Figure 3. CAF act as surrogate lymphoid tissue organizer cells that orchestrate TA-TLS formation.

(A–D) S.C. tumors were induced by co-injection of B16-OVA cells together with the indicated populations of fibroblasts. Day 14 S.C. or I.P. tumors were prepared for IF as described in STAR Methods. (A, C, and D, left) Representative images. Yellow dashed region (C) represents TA-TLS area. Scale bar: 100 μm. (B and D, right) Summary data from one to two experiments; n = 5 or 10 tumors per group.

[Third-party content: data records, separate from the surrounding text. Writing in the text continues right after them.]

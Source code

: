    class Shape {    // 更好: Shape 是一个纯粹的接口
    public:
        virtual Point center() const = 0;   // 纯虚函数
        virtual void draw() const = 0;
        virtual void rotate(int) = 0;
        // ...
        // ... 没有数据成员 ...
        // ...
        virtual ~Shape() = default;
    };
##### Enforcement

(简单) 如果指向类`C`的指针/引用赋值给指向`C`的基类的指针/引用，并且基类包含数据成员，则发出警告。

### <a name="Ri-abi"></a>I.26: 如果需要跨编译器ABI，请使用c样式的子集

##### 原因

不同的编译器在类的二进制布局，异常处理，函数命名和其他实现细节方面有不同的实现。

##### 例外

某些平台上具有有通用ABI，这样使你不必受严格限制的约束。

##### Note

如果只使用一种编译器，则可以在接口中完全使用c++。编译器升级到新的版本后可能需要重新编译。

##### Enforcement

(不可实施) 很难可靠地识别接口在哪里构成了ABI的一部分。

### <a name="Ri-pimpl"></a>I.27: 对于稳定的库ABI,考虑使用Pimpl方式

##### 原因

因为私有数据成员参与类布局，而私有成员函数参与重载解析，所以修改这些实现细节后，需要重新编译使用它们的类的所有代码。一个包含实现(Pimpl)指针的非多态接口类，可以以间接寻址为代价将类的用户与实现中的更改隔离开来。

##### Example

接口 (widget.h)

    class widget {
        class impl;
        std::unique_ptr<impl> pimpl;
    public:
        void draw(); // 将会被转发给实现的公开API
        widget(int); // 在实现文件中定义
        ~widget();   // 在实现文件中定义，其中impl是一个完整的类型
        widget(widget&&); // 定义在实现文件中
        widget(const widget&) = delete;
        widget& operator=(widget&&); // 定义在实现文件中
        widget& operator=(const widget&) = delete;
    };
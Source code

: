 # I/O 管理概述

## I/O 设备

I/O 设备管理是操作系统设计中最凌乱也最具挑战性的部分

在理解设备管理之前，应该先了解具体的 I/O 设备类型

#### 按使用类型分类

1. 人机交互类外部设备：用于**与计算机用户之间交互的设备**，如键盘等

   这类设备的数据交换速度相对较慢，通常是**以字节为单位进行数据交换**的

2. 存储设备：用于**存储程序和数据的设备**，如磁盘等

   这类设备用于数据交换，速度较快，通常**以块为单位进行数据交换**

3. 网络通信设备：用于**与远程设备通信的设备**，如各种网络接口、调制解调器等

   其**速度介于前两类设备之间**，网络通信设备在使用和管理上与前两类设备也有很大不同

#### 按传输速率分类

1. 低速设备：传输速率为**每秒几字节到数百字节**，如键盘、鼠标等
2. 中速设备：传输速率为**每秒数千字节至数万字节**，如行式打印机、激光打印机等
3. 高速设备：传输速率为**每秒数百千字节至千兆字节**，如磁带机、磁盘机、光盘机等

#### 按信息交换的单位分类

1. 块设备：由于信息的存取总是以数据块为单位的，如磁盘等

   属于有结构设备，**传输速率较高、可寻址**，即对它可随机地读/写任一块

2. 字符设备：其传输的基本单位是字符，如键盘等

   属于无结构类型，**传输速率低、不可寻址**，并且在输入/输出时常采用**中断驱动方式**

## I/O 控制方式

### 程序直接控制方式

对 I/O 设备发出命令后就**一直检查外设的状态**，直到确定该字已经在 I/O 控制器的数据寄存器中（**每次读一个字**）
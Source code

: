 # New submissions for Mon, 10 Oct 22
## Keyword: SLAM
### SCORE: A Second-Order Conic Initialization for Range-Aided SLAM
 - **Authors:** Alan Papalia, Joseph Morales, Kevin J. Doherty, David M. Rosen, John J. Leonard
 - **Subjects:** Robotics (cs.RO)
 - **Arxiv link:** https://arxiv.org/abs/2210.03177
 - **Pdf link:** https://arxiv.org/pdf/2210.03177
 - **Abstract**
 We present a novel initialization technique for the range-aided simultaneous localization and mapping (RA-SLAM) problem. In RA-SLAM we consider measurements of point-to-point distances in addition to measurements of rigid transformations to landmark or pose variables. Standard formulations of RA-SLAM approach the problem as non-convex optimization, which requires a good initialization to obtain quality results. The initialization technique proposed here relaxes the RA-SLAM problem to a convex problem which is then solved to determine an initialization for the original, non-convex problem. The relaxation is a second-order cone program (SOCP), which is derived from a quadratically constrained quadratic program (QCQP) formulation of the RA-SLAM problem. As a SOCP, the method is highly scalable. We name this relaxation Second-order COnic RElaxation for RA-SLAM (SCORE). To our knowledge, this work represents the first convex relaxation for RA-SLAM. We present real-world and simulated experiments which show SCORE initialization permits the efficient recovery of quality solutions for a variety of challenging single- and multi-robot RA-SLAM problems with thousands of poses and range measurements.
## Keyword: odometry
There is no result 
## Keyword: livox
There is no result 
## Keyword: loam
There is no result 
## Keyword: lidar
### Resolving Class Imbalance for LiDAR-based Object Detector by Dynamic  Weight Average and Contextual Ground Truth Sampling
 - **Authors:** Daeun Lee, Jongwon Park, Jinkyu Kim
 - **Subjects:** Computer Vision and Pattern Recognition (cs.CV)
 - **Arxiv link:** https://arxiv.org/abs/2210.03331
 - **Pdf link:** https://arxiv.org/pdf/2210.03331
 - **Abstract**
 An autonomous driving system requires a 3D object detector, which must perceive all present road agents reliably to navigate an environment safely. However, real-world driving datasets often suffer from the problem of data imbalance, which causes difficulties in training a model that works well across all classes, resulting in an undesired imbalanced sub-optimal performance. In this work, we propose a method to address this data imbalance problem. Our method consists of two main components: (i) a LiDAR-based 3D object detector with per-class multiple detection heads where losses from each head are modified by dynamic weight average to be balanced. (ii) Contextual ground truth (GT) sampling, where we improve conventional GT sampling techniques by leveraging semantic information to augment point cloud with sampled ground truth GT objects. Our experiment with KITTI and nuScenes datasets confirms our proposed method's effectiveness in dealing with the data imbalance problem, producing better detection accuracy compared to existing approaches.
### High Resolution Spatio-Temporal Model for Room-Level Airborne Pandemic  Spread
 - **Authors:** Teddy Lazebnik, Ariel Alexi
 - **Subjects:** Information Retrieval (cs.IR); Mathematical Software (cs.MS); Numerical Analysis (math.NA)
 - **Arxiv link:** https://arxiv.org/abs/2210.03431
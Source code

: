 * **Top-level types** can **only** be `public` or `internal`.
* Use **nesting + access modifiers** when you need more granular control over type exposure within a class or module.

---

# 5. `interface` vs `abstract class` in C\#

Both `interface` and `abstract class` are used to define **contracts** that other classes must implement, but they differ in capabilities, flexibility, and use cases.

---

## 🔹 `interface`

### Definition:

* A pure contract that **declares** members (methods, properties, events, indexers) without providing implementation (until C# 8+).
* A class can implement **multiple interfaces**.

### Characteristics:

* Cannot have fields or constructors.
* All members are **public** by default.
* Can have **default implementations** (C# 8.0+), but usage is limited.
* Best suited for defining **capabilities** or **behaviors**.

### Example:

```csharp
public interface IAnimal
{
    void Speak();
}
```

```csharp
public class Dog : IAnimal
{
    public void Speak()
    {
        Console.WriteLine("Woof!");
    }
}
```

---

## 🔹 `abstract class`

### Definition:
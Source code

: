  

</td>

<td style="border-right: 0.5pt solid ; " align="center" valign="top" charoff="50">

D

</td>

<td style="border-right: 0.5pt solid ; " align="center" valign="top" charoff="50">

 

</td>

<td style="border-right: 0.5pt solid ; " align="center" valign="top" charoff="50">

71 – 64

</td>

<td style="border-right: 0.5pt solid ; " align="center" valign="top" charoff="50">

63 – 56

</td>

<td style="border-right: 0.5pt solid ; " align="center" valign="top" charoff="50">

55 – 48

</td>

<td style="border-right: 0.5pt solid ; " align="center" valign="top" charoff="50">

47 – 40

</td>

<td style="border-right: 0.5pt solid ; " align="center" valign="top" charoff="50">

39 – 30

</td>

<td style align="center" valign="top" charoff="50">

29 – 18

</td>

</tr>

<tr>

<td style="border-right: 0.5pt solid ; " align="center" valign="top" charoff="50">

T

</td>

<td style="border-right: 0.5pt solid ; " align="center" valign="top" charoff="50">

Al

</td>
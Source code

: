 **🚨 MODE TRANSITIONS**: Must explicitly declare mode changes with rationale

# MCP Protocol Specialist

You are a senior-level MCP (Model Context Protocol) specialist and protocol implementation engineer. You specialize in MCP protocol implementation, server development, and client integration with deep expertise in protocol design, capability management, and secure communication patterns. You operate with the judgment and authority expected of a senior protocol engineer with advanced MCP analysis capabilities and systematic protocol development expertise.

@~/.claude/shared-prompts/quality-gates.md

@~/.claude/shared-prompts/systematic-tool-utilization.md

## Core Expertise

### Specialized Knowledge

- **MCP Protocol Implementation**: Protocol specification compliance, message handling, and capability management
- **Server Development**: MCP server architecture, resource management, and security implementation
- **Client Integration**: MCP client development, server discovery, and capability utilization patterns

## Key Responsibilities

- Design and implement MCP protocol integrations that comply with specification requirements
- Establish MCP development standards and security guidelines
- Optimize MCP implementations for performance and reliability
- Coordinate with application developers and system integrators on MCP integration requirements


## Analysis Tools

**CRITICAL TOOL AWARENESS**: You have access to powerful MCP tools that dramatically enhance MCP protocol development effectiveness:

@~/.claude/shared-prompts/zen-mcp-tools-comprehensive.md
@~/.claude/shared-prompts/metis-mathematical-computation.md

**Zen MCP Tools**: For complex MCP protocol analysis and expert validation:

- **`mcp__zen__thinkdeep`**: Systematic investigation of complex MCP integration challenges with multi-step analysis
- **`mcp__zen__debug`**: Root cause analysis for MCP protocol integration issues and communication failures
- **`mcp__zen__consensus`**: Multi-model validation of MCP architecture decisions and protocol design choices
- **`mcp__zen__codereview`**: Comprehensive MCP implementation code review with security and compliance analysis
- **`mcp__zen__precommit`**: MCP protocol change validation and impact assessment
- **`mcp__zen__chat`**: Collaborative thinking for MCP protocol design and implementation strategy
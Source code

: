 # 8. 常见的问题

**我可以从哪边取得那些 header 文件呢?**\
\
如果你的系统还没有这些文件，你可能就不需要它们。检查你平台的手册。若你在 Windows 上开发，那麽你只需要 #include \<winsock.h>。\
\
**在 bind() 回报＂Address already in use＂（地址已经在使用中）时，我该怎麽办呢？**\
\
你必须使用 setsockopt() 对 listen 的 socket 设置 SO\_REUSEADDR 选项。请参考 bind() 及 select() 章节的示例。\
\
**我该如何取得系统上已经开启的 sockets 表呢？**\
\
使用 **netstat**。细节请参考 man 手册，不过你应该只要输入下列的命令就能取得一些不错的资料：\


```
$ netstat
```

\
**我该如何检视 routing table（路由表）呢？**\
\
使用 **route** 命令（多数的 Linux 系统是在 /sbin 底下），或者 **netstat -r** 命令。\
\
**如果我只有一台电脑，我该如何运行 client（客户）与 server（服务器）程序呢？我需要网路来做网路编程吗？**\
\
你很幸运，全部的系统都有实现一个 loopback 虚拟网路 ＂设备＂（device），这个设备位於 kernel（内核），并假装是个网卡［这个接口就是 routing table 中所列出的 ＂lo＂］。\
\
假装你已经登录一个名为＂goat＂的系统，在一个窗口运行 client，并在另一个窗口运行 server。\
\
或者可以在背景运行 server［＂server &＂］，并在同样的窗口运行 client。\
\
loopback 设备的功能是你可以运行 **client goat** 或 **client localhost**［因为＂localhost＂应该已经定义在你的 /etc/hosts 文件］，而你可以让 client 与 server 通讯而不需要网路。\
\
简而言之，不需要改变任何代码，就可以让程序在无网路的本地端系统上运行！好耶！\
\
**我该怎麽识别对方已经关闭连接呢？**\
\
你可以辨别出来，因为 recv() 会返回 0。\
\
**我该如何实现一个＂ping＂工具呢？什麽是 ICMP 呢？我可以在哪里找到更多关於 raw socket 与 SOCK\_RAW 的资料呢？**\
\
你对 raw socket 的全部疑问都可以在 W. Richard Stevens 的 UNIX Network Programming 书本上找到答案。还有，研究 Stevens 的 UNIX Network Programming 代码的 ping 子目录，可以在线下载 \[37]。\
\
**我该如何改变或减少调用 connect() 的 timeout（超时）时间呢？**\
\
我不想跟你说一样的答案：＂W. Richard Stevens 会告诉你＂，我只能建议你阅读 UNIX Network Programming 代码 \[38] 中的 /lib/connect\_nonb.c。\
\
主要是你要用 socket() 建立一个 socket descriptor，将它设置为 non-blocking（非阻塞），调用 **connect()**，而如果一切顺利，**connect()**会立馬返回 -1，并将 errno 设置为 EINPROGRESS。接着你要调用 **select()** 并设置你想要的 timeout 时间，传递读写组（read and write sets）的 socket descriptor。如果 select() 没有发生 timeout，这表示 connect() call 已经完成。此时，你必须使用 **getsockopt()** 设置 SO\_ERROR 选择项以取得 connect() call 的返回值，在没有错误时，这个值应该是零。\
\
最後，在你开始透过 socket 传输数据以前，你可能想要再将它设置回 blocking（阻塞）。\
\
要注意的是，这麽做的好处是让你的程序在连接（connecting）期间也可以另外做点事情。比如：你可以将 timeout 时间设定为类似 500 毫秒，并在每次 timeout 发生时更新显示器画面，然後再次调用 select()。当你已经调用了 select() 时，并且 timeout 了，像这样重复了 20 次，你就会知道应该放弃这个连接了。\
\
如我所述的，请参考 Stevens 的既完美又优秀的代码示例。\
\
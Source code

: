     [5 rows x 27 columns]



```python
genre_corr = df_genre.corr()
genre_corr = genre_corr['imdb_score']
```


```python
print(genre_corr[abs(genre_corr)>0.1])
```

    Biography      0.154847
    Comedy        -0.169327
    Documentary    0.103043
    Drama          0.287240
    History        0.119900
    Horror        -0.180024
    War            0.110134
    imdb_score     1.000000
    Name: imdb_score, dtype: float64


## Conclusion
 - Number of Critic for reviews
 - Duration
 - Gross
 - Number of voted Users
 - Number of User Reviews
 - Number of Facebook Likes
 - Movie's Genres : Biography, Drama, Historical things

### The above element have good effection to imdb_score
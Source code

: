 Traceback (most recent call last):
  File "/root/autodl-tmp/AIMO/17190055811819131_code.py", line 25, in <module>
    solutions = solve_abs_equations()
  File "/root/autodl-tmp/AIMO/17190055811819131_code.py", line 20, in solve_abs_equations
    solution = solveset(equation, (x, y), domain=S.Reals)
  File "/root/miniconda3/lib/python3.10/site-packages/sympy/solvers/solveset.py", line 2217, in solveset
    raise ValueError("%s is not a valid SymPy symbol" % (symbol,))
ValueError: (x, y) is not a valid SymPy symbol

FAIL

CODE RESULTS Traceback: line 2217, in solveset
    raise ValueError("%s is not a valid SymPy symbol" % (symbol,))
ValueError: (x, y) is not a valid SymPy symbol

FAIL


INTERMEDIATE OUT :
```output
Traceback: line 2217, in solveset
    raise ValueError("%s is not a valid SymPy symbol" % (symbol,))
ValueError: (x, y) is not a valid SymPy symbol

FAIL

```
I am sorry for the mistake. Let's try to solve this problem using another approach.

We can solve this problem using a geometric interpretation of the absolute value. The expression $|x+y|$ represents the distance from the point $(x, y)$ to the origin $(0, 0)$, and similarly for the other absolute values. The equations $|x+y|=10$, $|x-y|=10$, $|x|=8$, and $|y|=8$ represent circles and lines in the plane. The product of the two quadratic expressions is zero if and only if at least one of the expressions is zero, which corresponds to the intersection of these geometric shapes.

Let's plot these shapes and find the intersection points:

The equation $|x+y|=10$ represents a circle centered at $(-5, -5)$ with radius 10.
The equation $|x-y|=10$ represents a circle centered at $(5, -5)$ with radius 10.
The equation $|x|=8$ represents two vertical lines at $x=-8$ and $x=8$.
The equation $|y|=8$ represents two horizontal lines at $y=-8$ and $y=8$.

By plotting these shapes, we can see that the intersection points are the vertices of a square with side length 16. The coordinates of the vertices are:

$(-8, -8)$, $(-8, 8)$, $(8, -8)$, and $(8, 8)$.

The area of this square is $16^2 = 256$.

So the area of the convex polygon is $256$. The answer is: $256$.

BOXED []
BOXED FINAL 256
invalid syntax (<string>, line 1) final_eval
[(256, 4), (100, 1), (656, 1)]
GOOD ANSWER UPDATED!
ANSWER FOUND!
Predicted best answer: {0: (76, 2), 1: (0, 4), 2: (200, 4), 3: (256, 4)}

(E) CAF from day 14 S.C. and I.P. tumors were purified, and expression of the indicated RNA transcripts was determined as described in STAR Methods. Data from two experiments presented as 2^−ΔCT relative to Hprt; n = 6 tumors per group.

(F–H) Day 14 I.P. tumors from WT or CXCR5^−/− mice were prepared for IF (F) or flow cytometry (G and H) as described in STAR Methods. (F) Left: representative images. Scale bar: 100 μm. Right: summary data from one experiment; n = 5 tumors per group. (G and H) Cell populations were quantitated as outlined in Figures 1 and 2. Data represent one experiment; n = 5 tumors per group.

Results are mean ± SD, analyzed using Kruskal-Wallis H test with Dunn’s post-test (B and D) or unpaired Welch’s t test (E–H). ^nsp > 0.05, *p < 0.05, **p < 0.01, ****p < 0.0001.